We are building a 71km pipeline between Bexwell and Bury St Edmunds to improve the water supply in the area as part of Anglian Water’s Strategic Pipeline Alliance.

The pipe will connect the reservoirs at Bexwell and Rede, the water treatment works at Isleham and Gazeley and the water tower at Woodditton.

The Strategic Pipeline Alliance (SPA) is an alliance of Anglian Water (AW), Farrans, Mott MacDonald Bentley (MMB), Costain and Jacobs who are contracted to deliver one of the largest infrastructure projects in the UK.

The interconnected pipelines will require several Break Tanks and Pumping Stations at key locations to ensure water can be moved efficiently.

The SPA pipelines, when finished, will be hundreds of kilometres in length. It is Anglian Water’s flagship project, the biggest in the water company’s history and (in addition to being one of Europe’s biggest environmental projects) it is one of the UK’s largest construction projects.

The work is important because it will allow us to move water to where it is needed, which will make the supply more reliable and reduce the number of homes and businesses which have to rely on a single source of water supply.

The pipe is part of Anglian Water’s 25-year Water Resources Management plan to build an interconnected network across the region.

This work includes carrying out environmental and archaeological surveys and liaising with key stakeholders, including county archaeologists, ecologists, highways authorities and landowners.
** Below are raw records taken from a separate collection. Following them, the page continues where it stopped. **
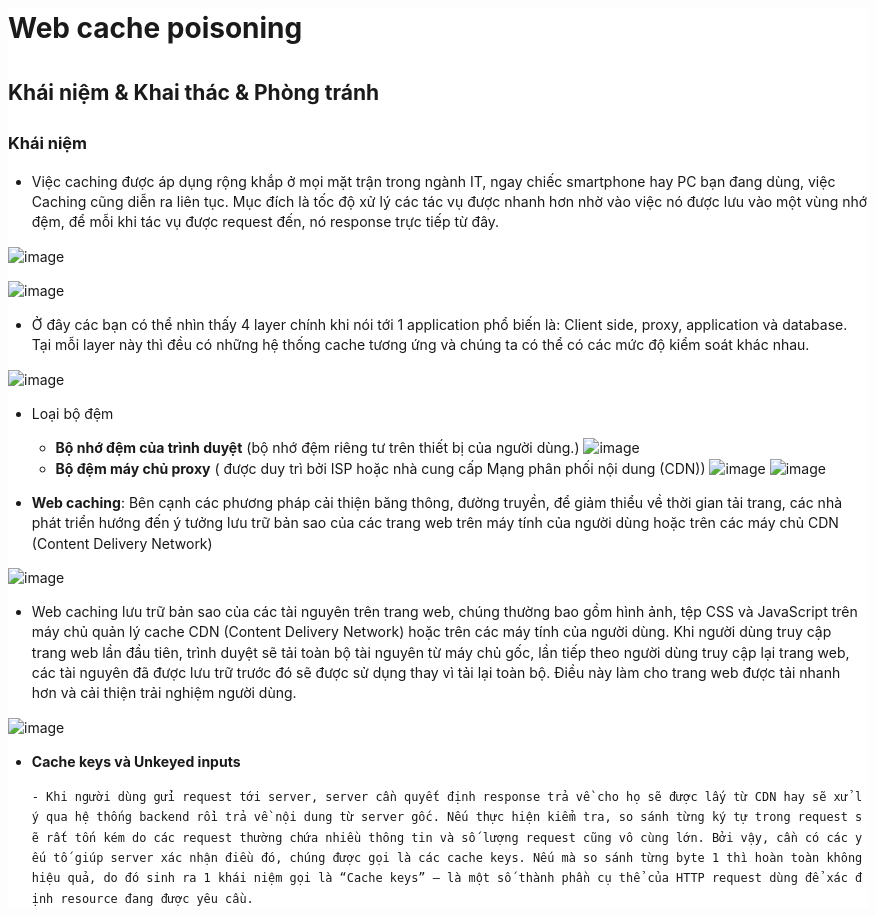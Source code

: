 # Web cache poisoning

## Khái niệm & Khai thác & Phòng tránh

### Khái niệm

- Việc caching được áp dụng rộng khắp ở mọi mặt trận trong ngành IT, ngay chiếc smartphone hay PC bạn đang dùng, việc Caching cũng diễn ra liên tục. Mục đích là tốc độ xử lý các tác vụ được nhanh hơn nhờ vào việc nó được lưu vào một vùng nhớ đệm, để mỗi khi tác vụ được request đến, nó response trực tiếp từ đây.

![image](https://hackmd.io/_uploads/HkRYF7n66.png)

![image](https://hackmd.io/_uploads/SkMfeqh6p.png)

- Ở đây các bạn có thể nhìn thấy 4 layer chính khi nói tới 1 application phổ biến là: Client side, proxy, application và database. Tại mỗi layer này thì đều có những hệ thống cache tương ứng và chúng ta có thể có các mức độ kiểm soát khác nhau.

![image](https://hackmd.io/_uploads/ryLdcKhp6.png)

- Loại bộ đệm

  - **Bộ nhớ đệm của trình duyệt** (bộ nhớ đệm riêng tư trên thiết bị của người dùng.) ![image](https://hackmd.io/_uploads/Hk-emjn66.png)
  - **Bộ đệm máy chủ proxy** ( được duy trì bởi ISP hoặc nhà cung cấp Mạng phân phối nội dung (CDN)) ![image](https://hackmd.io/_uploads/B1tVQsnT6.png) ![image](https://hackmd.io/_uploads/By-cms3pp.png)

- **Web caching**: Bên cạnh các phương pháp cải thiện băng thông, đường truyền, để giảm thiểu về thời gian tải trang, các nhà phát triển hướng đến ý tưởng lưu trữ bản sao của các trang web trên máy tính của người dùng hoặc trên các máy chủ CDN (Content Delivery Network)

![image](https://hackmd.io/_uploads/r1MiEm2ap.png)

- Web caching lưu trữ bản sao của các tài nguyên trên trang web, chúng thường bao gồm hình ảnh, tệp CSS và JavaScript trên máy chủ quản lý cache CDN (Content Delivery Network) hoặc trên các máy tính của người dùng. Khi người dùng truy cập trang web lần đầu tiên, trình duyệt sẽ tải toàn bộ tài nguyên từ máy chủ gốc, lần tiếp theo người dùng truy cập lại trang web, các tài nguyên đã được lưu trữ trước đó sẽ được sử dụng thay vì tải lại toàn bộ. Điều này làm cho trang web được tải nhanh hơn và cải thiện trải nghiệm người dùng.

![image](https://hackmd.io/_uploads/HJqeM92a6.png)

- **Cache keys và Unkeyed inputs**

      - Khi người dùng gửi request tới server, server cần quyết định response trả về cho họ sẽ được lấy từ CDN hay sẽ xử lý qua hệ thống backend rồi trả về nội dung từ server gốc. Nếu thực hiện kiểm tra, so sánh từng ký tự trong request sẽ rất tốn kém do các request thường chứa nhiều thông tin và số lượng request cũng vô cùng lớn. Bởi vậy, cần có các yếu tố giúp server xác nhận điều đó, chúng được gọi là các cache keys. Nếu mà so sánh từng byte 1 thì hoàn toàn không hiệu quả, do đó sinh ra 1 khái niệm gọi là “Cache keys” – là một số thành phần cụ thể của HTTP request dùng để xác định resource đang được yêu cầu.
You may see our teams carrying out survey work.  We expect to continue our surveys into 2023 and will involve digging trial trenches, digs and boreholes along the planned route so we can better understand conditions below the ground.

We will work hard to minimise the impact on communities, and the environment and continue to talk to all those impacted by the work.

The installation will follow good industry practice using tried and tested techniques.

The most commonly used method to lay a pipe is the use of open cut trenches. Where we particularly need to minimise disruption, such as by main roads, rivers, railways and significant drainage and water ditches, we will use trenchless techniques.